Note 39 (page 74). The last lesson period preceding Christmas may be given to the teacher's reading aloud "A Visit from St. Nicholas," by Clement C. Moore.
Note 40 (page 75). Dictate twelve dates, one in each month. Remind the pupils of the spelling of February and of the fact that the names of the months begin with capital letters.
Note 41 (page 75). Let children of foreign parentage tell about their unusual customs. Let them realize, as they tell about their home traditions, that they are making a most interesting contribution to the class entertainment.
Note 42 (page 78). Pupils will enjoy and profit by a pantomimic presentation of the scene, as a preparation for the real dramatization. Let one pupil show how Jack slowly and painfully rose from the ground. Let another show the alarmed mother, another the wise doctor. Then ask each actor what the person represented might have said. See Notes 2, 3, 4, 5, 6, and 27.

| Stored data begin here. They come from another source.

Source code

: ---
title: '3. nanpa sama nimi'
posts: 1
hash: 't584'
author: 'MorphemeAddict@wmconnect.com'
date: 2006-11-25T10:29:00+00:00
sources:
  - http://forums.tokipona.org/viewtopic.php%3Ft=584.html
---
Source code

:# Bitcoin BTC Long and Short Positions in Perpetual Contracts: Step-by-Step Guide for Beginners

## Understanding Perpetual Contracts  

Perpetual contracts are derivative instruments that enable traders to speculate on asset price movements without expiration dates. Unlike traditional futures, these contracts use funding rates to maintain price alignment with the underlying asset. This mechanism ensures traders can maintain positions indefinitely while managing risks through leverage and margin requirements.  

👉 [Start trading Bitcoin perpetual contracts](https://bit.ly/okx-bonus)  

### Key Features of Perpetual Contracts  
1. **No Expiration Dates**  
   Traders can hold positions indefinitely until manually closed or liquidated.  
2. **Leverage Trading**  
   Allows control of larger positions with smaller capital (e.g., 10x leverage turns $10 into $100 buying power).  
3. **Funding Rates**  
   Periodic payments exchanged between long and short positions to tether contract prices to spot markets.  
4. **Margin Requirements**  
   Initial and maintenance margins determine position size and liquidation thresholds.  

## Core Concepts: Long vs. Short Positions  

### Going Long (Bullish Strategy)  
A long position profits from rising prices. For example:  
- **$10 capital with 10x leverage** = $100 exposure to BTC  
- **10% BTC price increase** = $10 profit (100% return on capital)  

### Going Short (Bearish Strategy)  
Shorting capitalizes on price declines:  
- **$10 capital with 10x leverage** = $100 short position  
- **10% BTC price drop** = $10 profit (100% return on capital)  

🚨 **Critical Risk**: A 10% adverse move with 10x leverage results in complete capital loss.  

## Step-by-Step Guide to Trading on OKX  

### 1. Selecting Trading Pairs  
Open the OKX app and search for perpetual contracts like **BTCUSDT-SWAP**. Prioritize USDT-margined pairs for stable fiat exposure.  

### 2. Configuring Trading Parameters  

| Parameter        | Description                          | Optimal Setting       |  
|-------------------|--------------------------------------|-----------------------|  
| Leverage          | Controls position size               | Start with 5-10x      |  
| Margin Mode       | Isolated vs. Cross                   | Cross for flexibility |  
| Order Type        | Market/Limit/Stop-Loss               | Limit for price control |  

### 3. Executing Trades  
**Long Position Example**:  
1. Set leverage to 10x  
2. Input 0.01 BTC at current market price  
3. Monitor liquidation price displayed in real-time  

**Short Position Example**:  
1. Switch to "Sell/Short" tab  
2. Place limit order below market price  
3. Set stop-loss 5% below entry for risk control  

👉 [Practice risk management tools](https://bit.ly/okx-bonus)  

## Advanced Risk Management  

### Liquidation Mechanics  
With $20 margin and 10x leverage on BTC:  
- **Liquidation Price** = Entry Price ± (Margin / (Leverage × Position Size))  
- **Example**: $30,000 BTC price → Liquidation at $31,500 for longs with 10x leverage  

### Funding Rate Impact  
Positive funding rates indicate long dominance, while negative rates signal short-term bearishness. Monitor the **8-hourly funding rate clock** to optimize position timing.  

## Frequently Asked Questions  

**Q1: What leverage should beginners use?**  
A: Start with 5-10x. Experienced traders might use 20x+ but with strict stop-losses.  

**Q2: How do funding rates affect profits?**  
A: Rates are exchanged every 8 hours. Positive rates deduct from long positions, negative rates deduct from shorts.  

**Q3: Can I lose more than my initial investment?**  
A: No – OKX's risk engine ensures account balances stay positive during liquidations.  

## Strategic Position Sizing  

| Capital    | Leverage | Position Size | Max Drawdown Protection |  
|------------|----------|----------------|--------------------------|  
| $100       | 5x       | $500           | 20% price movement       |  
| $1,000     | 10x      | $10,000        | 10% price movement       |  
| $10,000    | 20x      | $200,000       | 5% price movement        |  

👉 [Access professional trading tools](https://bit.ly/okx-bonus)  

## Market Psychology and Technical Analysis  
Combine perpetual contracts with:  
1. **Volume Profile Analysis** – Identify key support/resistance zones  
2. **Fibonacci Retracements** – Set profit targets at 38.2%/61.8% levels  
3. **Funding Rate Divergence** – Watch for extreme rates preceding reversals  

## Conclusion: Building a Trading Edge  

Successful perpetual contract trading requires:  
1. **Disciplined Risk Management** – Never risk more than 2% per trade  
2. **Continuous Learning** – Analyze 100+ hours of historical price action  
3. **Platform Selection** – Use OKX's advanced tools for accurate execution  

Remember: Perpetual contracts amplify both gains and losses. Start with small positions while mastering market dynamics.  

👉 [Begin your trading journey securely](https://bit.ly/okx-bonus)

Note 43 (page 80). Other subjects will readily suggest themselves: as, a toboggan party, making an ice rink, trapping for muskrats or rabbits, fishing through the ice, ice boating, visiting the museum, visiting the zoo, visiting the botanical gardens, visiting the aquarium, a class dance, a class workshop for making things of wood, paper, or cloth.
The meeting may be presided over by a member of the class. Set speeches should be required and order maintained. The discussion should not lapse into undirected, fragmentary conversation. It is not enough for a pupil to say, "Let us go to the museum next Saturday afternoon." The speech should say when and where the class is to meet, how long it is to stay, what it is to do when it reaches the museum, who the leader is to be, whether the teacher is to be invited, and why this plan is preferable to the others proposed.

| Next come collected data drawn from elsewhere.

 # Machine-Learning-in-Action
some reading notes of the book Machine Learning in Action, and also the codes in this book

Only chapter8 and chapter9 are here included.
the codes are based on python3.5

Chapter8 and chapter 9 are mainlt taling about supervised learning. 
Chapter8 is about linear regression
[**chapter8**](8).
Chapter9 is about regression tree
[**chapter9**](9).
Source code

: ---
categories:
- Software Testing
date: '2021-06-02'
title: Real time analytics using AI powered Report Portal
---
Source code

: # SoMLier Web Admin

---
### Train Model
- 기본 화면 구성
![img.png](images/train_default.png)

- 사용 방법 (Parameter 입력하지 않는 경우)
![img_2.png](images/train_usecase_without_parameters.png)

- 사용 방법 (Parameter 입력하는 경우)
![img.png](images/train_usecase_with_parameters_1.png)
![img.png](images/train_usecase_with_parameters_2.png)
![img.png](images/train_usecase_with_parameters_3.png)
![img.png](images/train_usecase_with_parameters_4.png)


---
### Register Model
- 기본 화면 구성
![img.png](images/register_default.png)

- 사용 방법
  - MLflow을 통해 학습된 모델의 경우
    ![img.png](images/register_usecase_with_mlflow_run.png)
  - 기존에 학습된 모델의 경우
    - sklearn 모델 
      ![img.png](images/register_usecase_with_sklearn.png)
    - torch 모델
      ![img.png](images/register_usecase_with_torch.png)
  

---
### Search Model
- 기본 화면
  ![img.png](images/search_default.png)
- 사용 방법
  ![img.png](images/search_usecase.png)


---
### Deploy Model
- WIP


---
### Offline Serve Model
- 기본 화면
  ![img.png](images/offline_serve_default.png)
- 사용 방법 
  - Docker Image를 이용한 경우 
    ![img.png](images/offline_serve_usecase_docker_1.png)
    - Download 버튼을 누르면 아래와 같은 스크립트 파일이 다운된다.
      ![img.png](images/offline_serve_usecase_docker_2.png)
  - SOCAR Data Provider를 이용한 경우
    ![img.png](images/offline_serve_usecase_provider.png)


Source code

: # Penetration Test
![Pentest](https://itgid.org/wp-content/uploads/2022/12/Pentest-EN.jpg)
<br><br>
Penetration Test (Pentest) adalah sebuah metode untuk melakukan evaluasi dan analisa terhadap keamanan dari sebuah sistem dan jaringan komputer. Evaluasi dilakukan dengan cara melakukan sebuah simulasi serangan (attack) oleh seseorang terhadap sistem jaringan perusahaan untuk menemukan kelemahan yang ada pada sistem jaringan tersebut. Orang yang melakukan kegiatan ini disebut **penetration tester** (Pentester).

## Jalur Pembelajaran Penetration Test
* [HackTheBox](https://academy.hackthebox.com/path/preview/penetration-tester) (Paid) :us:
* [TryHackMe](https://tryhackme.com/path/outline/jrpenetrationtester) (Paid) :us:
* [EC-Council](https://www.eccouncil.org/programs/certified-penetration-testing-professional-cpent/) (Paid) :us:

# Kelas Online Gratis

For seat work the class may make a picture book of winter fun, using colored crayons. An opportunity will here be incidentally offered to impress pupils with the fact that if they could only write their thoughts they might now make a real book about winter fun, and not simply a picture book. The promise may be made that as soon as they learn to write their thoughts well, they will be given a chance to make books.

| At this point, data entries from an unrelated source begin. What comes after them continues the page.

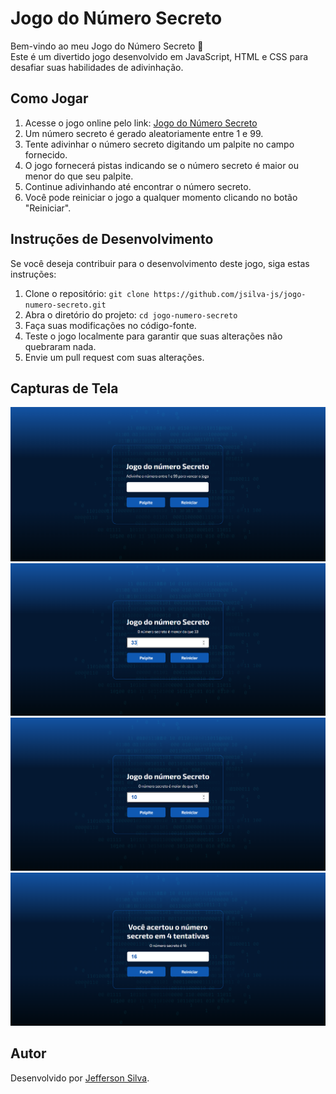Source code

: # Jogo do Número Secreto

Bem-vindo ao meu Jogo do Número Secreto 🔢<br>
Este é um divertido jogo desenvolvido em JavaScript, HTML e CSS para desafiar suas habilidades de adivinhação.

## Como Jogar

1. Acesse o jogo online pelo link: [Jogo do Número Secreto](https://jsilva-js.github.io/jogo-numero-secreto/)
2. Um número secreto é gerado aleatoriamente entre 1 e 99.
3. Tente adivinhar o número secreto digitando um palpite no campo fornecido.
4. O jogo fornecerá pistas indicando se o número secreto é maior ou menor do que seu palpite.
5. Continue adivinhando até encontrar o número secreto.
6. Você pode reiniciar o jogo a qualquer momento clicando no botão "Reiniciar".

## Instruções de Desenvolvimento

Se você deseja contribuir para o desenvolvimento deste jogo, siga estas instruções:

1. Clone o repositório: `git clone https://github.com/jsilva-js/jogo-numero-secreto.git`
2. Abra o diretório do projeto: `cd jogo-numero-secreto`
3. Faça suas modificações no código-fonte.
4. Teste o jogo localmente para garantir que suas alterações não quebraram nada.
5. Envie um pull request com suas alterações.

## Capturas de Tela

![Captura de Tela](./src/images/print1.png)
![Captura de Tela](./src/images/print2.png)
![Captura de Tela](./src/images/print3.png)
![Captura de Tela](./src/images/print4.png)

## Autor

Desenvolvido por [Jefferson Silva](https://github.com/jsilva-js).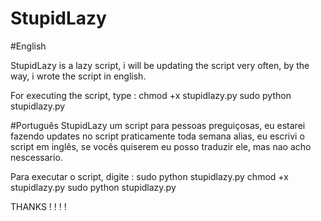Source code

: # StupidLazy

#English

StupidLazy is a lazy script, i will be updating the script very often,
by the way, i wrote the script in english.

For executing the script, type :
chmod +x stupidlazy.py
sudo python stupidlazy.py

#Português
StupidLazy um script para pessoas preguiçosas, eu estarei fazendo updates no script praticamente toda semana
alias, eu escrivi o script em inglês, se vocês quiserem eu posso traduzir ele, mas nao acho nescessario.

Para executar o script, digite : sudo python stupidlazy.py
chmod +x stupidlazy.py
sudo python stupidlazy.py

THANKS ! ! ! !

Note 44 (page 81). The moment a word is mispronounced in the story-telling or other exercises, it should be added to a list kept on the board. Pupils will soon become alert for errors of this kind. From such a small beginning may well grow a class language conscience, a class pride in its English, and thus finally an individual conscientiousness in the use of the mother tongue.
Note 45 (page 83). Freely rendered after Chance's "Little Folks of Many Lands." Other books containing suitable material are Andrews's "The Seven Little Sisters" and "Each and All," as well as Peary's "Snow Baby" and "Children of the Arctic." Some Eskimos do have houses of wood, mainly driftwood, but others do not. It is with these latter that the present lessons are concerned.